Въ 1853 году я нѣсколько дней провелъ въ крѣпости Чахгири, одномъ изъ самыхъ живописныхъ и безпокойныхъ мѣстъ Кавказа. На другой день моего пріѣзда, передъ вечеромъ, мы сидѣли съ знакомымъ, у котораго я остановился, на завалинкѣ передъ его землянкой и ожидали чая. Капитанъ N, нашъ добрый знакомый, подошелъ къ намъ. —
Это было лѣтомъ; жаръ свалилъ, бѣлыя лѣтнія тучи разбѣ гались по горизонту, горы виднѣлись яснѣе, и быстрыя ласточки весело вились въ воздухѣ. Два вишневыя дерева и нѣсколько однообразныхъ подсолнечниковъ недвижимо стояли передъ нами и далеко по дорогѣ кидали свои тѣни. Въ двухъ-аршинномъ садикѣ было какъ-то тихо и уютно.[1]

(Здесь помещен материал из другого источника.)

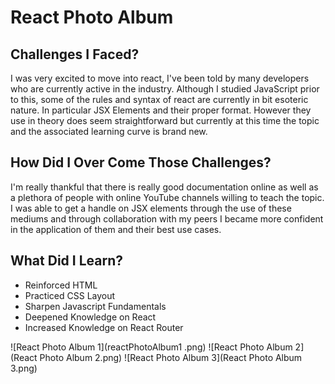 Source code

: # React Photo Album

## Challenges I Faced? 

I was very excited to move into react, I've been told by many developers who are currently active in the industry. Although I studied JavaScript prior to this, some of the rules and syntax of react are currently in bit esoteric nature. In particular JSX Elements and their proper format. However they use in theory does seem straightforward but currently at this time the topic and the associated learning curve is brand new.

## How Did I Over Come Those Challenges?

I'm really thankful that there is really good documentation online as well as a plethora of people with online YouTube channels willing to teach the topic. I was able to get a handle on JSX elements through the use of these mediums and through collaboration with my peers I became more confident in the application of them and their best use cases. 

## What Did I Learn? 

* Reinforced HTML
* Practiced CSS Layout
* Sharpen Javascript Fundamentals
* Deepened Knowledge on React
* Increased Knowledge on React Router


![React Photo Album 1](reactPhotoAlbum1 .png)
![React Photo Album 2](React Photo Album 2.png)
![React Photo Album 3](React Photo Album 3.png)
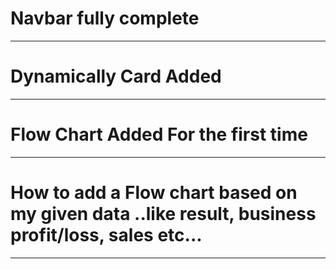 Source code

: # Navbar fully complete
______________________________
# Dynamically Card Added
___________________________
# Flow Chart Added For the first time
___________________________
# How to add a Flow chart based on my given data ..like result, business profit/loss, sales etc...
___________________________
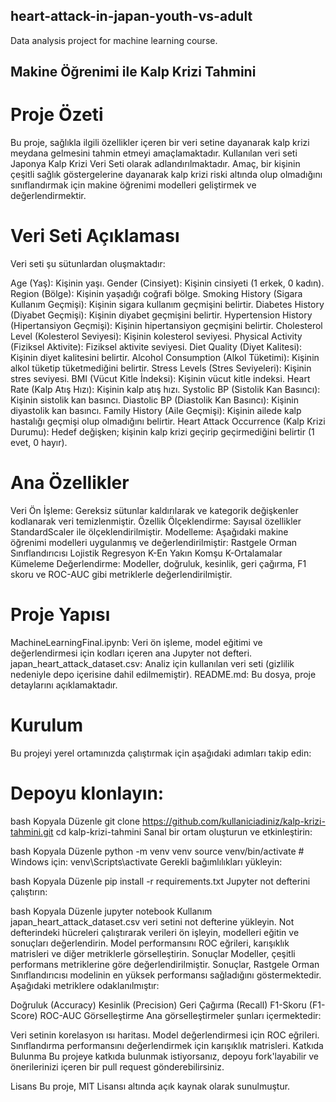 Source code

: ## heart-attack-in-japan-youth-vs-adult
Data analysis project for machine learning course.
## Makine Öğrenimi ile Kalp Krizi Tahmini
# Proje Özeti
Bu proje, sağlıkla ilgili özellikler içeren bir veri setine dayanarak kalp krizi meydana gelmesini tahmin etmeyi amaçlamaktadır. Kullanılan veri seti Japonya Kalp Krizi Veri Seti olarak adlandırılmaktadır. Amaç, bir kişinin çeşitli sağlık göstergelerine dayanarak kalp krizi riski altında olup olmadığını sınıflandırmak için makine öğrenimi modelleri geliştirmek ve değerlendirmektir.

# Veri Seti Açıklaması
Veri seti şu sütunlardan oluşmaktadır:

Age (Yaş): Kişinin yaşı.
Gender (Cinsiyet): Kişinin cinsiyeti (1 erkek, 0 kadın).
Region (Bölge): Kişinin yaşadığı coğrafi bölge.
Smoking History (Sigara Kullanım Geçmişi): Kişinin sigara kullanım geçmişini belirtir.
Diabetes History (Diyabet Geçmişi): Kişinin diyabet geçmişini belirtir.
Hypertension History (Hipertansiyon Geçmişi): Kişinin hipertansiyon geçmişini belirtir.
Cholesterol Level (Kolesterol Seviyesi): Kişinin kolesterol seviyesi.
Physical Activity (Fiziksel Aktivite): Fiziksel aktivite seviyesi.
Diet Quality (Diyet Kalitesi): Kişinin diyet kalitesini belirtir.
Alcohol Consumption (Alkol Tüketimi): Kişinin alkol tüketip tüketmediğini belirtir.
Stress Levels (Stres Seviyeleri): Kişinin stres seviyesi.
BMI (Vücut Kitle İndeksi): Kişinin vücut kitle indeksi.
Heart Rate (Kalp Atış Hızı): Kişinin kalp atış hızı.
Systolic BP (Sistolik Kan Basıncı): Kişinin sistolik kan basıncı.
Diastolic BP (Diastolik Kan Basıncı): Kişinin diyastolik kan basıncı.
Family History (Aile Geçmişi): Kişinin ailede kalp hastalığı geçmişi olup olmadığını belirtir.
Heart Attack Occurrence (Kalp Krizi Durumu): Hedef değişken; kişinin kalp krizi geçirip geçirmediğini belirtir (1 evet, 0 hayır).
# Ana Özellikler
Veri Ön İşleme: Gereksiz sütunlar kaldırılarak ve kategorik değişkenler kodlanarak veri temizlenmiştir.
Özellik Ölçeklendirme: Sayısal özellikler StandardScaler ile ölçeklendirilmiştir.
Modelleme: Aşağıdaki makine öğrenimi modelleri uygulanmış ve değerlendirilmiştir:
Rastgele Orman Sınıflandırıcısı
Lojistik Regresyon
K-En Yakın Komşu
K-Ortalamalar Kümeleme
Değerlendirme: Modeller, doğruluk, kesinlik, geri çağırma, F1 skoru ve ROC-AUC gibi metriklerle değerlendirilmiştir.
# Proje Yapısı
MachineLearningFinal.ipynb: Veri ön işleme, model eğitimi ve değerlendirmesi için kodları içeren ana Jupyter not defteri.
japan_heart_attack_dataset.csv: Analiz için kullanılan veri seti (gizlilik nedeniyle depo içerisine dahil edilmemiştir).
README.md: Bu dosya, proje detaylarını açıklamaktadır.
# Kurulum
Bu projeyi yerel ortamınızda çalıştırmak için aşağıdaki adımları takip edin:

# Depoyu klonlayın:

bash
Kopyala
Düzenle
git clone https://github.com/kullaniciadiniz/kalp-krizi-tahmini.git
cd kalp-krizi-tahmini
Sanal bir ortam oluşturun ve etkinleştirin:

bash
Kopyala
Düzenle
python -m venv venv
source venv/bin/activate   # Windows için: venv\Scripts\activate
Gerekli bağımlılıkları yükleyin:

bash
Kopyala
Düzenle
pip install -r requirements.txt
Jupyter not defterini çalıştırın:

bash
Kopyala
Düzenle
jupyter notebook
Kullanım
japan_heart_attack_dataset.csv veri setini not defterine yükleyin.
Not defterindeki hücreleri çalıştırarak verileri ön işleyin, modelleri eğitin ve sonuçları değerlendirin.
Model performansını ROC eğrileri, karışıklık matrisleri ve diğer metriklerle görselleştirin.
Sonuçlar
Modeller, çeşitli performans metriklerine göre değerlendirilmiştir. Sonuçlar, Rastgele Orman Sınıflandırıcısı modelinin en yüksek performansı sağladığını göstermektedir. Aşağıdaki metriklere odaklanılmıştır:

Doğruluk (Accuracy)
Kesinlik (Precision)
Geri Çağırma (Recall)
F1-Skoru (F1-Score)
ROC-AUC
Görselleştirme
Ana görselleştirmeler şunları içermektedir:

Veri setinin korelasyon ısı haritası.
Model değerlendirmesi için ROC eğrileri.
Sınıflandırma performansını değerlendirmek için karışıklık matrisleri.
Katkıda Bulunma
Bu projeye katkıda bulunmak istiyorsanız, depoyu fork'layabilir ve önerilerinizi içeren bir pull request gönderebilirsiniz.

Lisans
Bu proje, MIT Lisansı altında açık kaynak olarak sunulmuştur.

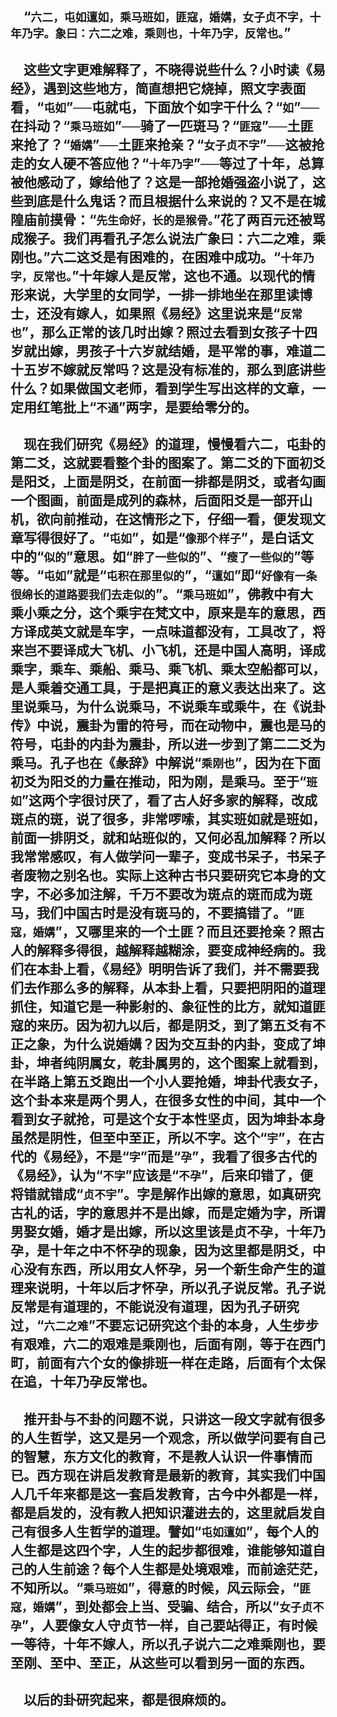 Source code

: &emsp;“``六二，屯如邅如，乘马班如，匪寇，婚媾，女子贞不字，十年乃字。象曰：六二之难，乘则也，十年乃字，反常也。``”
---
&emsp;这些文字更难解释了，不晓得说些什么？小时读《易经》，遇到这些地方，简直想把它烧掉，照文字表面看，“``屯如``”──屯就屯，下面放个如字干什么？“``如``”──在抖动？“``乘马班如``”──骑了一匹斑马？“``匪寇``”──土匪来抢了？“``婚媾``”──土匪来抢亲？“``女子贞不字``”──这被抢走的女人硬不答应他？“``十年乃字``”──等过了十年，总算被他感动了，嫁给他了？这是一部抢婚强盗小说了，这些到底是什么鬼话？而且根据什么来说的？又不是在城隍庙前摸骨：“``先生命好，长的是猴骨。``”花了两百元还被骂成猴子。我们再看孔子怎么说法广象曰：六二之难，乘刚也。”六二这爻是有困难的，在困难中成功。“``十年乃字，反常也。``”十年嫁人是反常，这也不通。以现代的情形来说，大学里的女同学，一排一排地坐在那里读博士，还没有嫁人，如果照《易经》这里说来是“``反常也``”，那么正常的该几时出嫁？照过去看到女孩子十四岁就出嫁，男孩子十六岁就结婚，是平常的事，难道二十五岁不嫁就反常吗？这是没有标准的，那么到底讲些什么？如果做国文老师，看到学生写出这样的文章，一定用红笔批上“``不通``”两字，是要给零分的。
---
&emsp;现在我们研究《易经》的道理，慢慢看六二，屯卦的第二爻，这就要看整个卦的图案了。第二爻的下面初爻是阳爻，上面是阴爻，在前面一排都是阴爻，或者勾画一个图画，前面是成列的森林，后面阳爻是一部开山机，欲向前推动，在这情形之下，仔细一看，便发现文章写得很好了。“``屯如``”，如是“``像那个样子``”，是白话文中的“``似的``”意思。如“``胖了一些似的``”、“``瘦了一些似的``”等等。“``屯如``”就是“``屯积在那里似的``”，“``邅如``”即“``好像有一条很绵长的道路要我们去走似的``”。“``乘马班如``”，佛教中有大乘小乘之分，这个乘宇在梵文中，原来是车的意思，西方译成英文就是车字，一点味道都没有，工具改了，将来岂不要译成大飞机、小飞机，还是中国人高明，译成乘字，乘车、乘船、乘马、乘飞机、乘太空船都可以，是人乘着交通工具，于是把真正的意义表达出来了。这里说乘马，为什么说乘马，不说乘车或乘牛，在《说卦传》中说，震卦为雷的符号，而在动物中，震也是马的符号，屯卦的内卦为震卦，所以进一步到了第二二爻为乘马。孔子也在《彖辞》中解说“``乘刚也``”，因为在下面初爻为阳爻的力量在推动，阳为刚，是乘马。至于“``班如``”这两个字很讨厌了，看了古人好多家的解释，改成斑点的斑，说了很多，非常啰嗦，其实班如就是班如，前面一排阴爻，就和站班似的，又何必乱加解释？所以我常常感叹，有人做学问一辈子，变成书呆子，书呆子者废物之别名也。实际上这种古书只要研究它本身的文字，不必多加注解，千万不要改为斑点的斑而成为斑马，我们中国古时是没有斑马的，不要搞错了。“``匪寇，婚媾``”，又哪里来的一个土匪？而且还要抢亲？照古人的解释多得很，越解释越糊涂，要变成神经病的。我们在本卦上看，《易经》明明告诉了我们，并不需要我们去作那么多的解释，从本卦上看，只要把阴阳的道理抓住，知道它是一种影射的、象征性的比方，就知道匪寇的来历。因为初九以后，都是阴爻，到了第五爻有不正之象，为什么说婚媾？因为交互卦的内卦，变成了坤卦，坤者纯阴属女，乾卦属男的，这个图案上就看到，在半路上第五爻跑出一个小人要抢婚，坤卦代表女子，这个卦本来是两个男人，在很多女性的中间，其中一个看到女子就抢，可是这个女于本性坚贞，因为坤卦本身虽然是阴性，但至中至正，所以不字。这个“``宇``”，在古代的《易经》，不是“``字``”而是“``孕``”，我看了很多古代的《易经》，认为“``不字``”应该是“``不孕``”，后来印错了，便将错就错成“``贞不宇``”。字是解作出嫁的意思，如真研究古礼的话，字的意思并不是出嫁，而是定婚为字，所谓男娶女婚，婚才是出嫁，所以这里该是贞不孕，十年乃孕，是十年之中不怀孕的现象，因为这里都是阴爻，中心没有东西，所以用女人怀孕，另一个新生命产生的道理来说明，十年以后才怀孕，所以孔子说反常。孔子说反常是有道理的，不能说没有道理，因为孔子研究过，“``六二之难``”不要忘记研究这个卦的本身，人生步步有艰难，六二的艰难是乘刚也，后面有刚，等于在西门町，前面有六个女的像排班一样在走路，后面有个太保在追，十年乃孕反常也。
---
&emsp;推开卦与不卦的问题不说，只讲这一段文字就有很多的人生哲学，这又是另一个观念，所以做学问要有自己的智慧，东方文化的教育，不是教人认识一件事情而已。西方现在讲启发教育是最新的教育，其实我们中国人几千年来都是这一套启发教育，古今中外都是一样，都是启发的，没有教人把知识灌进去的，这里就启发自己有很多人生哲学的道理。譬如“``屯如邅如``”，每个人的人生都是这四个字，人生的起步都很难，谁能够知道自己的人生前途？每个人生都是处境艰难，而前途茫茫，不知所以。“``乘马班如``”，得意的时候，风云际会，“``匪寇，婚媾``”，到处都会上当、受骗、结合，所以“``女子贞不孕``”，人要像女人守贞节一样，自己要站得正，有时候一等待，十年不嫁人，所以孔子说六二之难乘刚也，要至刚、至中、至正，从这些可以看到另一面的东西。
---
&emsp;以后的卦研究起来，都是很麻烦的。
---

Вдругъ въ воздухѣ раздался дальній гулъ орудейнаго выстрѣла.[2]
— Что это? — спросилъ я.
— Не знаю. Кажется, съ башни, — отвѣчалъ мой знакомый, — ужъ не тревога-ли?
Какой-то казакъ проскакалъ по улицѣ, солдатъ пробѣжалъ по дорогѣ, топая большими сапогами, въ сосѣднемъ домѣ послышался шумъ и говоръ. Мы подошли къ забору.
— Что такое? — спросили мы у деньщика, который въ полосатыхъ штанахъ, поддерживаемыхъ одной помачею, почесывая спину, бѣжалъ по улицѣ.
— Тревога! — отвѣчалъ онъ, не останавливаясь, — барина ищу.
Капитанъ N схватилъ папаху и, застегиваясь, побѣжалъ домой. Его рота была дежурная. Раздался 2-й и 3-й выстрѣлъ съ башни.
- ↑ Последнее слово подчеркнуто карандашем.
- ↑ Первоначально было: раздался дальній свистъ полета снаряда и вслѣдъ за нимъ орудейный выстрѣлъ.